Start of Block
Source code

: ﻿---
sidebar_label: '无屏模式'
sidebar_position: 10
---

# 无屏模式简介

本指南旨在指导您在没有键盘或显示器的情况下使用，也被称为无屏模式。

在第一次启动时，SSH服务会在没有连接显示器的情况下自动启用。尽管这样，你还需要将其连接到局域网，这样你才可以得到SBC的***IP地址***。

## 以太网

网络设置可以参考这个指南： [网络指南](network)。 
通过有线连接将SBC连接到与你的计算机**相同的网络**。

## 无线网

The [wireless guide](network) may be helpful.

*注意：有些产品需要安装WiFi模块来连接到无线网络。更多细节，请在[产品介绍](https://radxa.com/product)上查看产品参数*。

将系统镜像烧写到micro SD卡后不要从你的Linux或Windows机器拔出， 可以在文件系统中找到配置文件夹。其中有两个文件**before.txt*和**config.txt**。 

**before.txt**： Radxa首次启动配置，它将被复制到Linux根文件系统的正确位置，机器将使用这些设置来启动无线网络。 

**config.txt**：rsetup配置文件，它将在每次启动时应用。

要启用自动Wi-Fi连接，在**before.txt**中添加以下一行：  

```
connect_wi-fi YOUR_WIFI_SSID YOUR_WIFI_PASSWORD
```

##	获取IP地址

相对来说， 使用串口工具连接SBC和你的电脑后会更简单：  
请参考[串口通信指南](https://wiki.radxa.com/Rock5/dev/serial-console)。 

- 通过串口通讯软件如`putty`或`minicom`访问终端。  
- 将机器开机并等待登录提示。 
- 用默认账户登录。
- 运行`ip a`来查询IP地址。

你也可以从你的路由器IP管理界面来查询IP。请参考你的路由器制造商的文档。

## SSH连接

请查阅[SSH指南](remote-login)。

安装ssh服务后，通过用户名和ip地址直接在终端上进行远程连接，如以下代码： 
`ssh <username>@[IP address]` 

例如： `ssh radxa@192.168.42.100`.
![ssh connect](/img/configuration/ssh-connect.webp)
End of Block
▶ WHAT YOU HAVE TO DO
Answer with the exact lines running from the one that contains "你也可以从你的路由器IP管理界面来查询IP。请参考你的路由器制造商的文档。" through the last line of the data. Include no other line.

▶ SOLUTION TO THIS EXERCISE
你也可以从你的路由器IP管理界面来查询IP。请参考你的路由器制造商的文档。

## SSH连接

请查阅[SSH指南](remote-login)。

安装ssh服务后，通过用户名和ip地址直接在终端上进行远程连接，如以下代码： 
`ssh <username>@[IP address]` 

例如： `ssh radxa@192.168.42.100`.
![ssh connect](/img/configuration/ssh-connect.webp)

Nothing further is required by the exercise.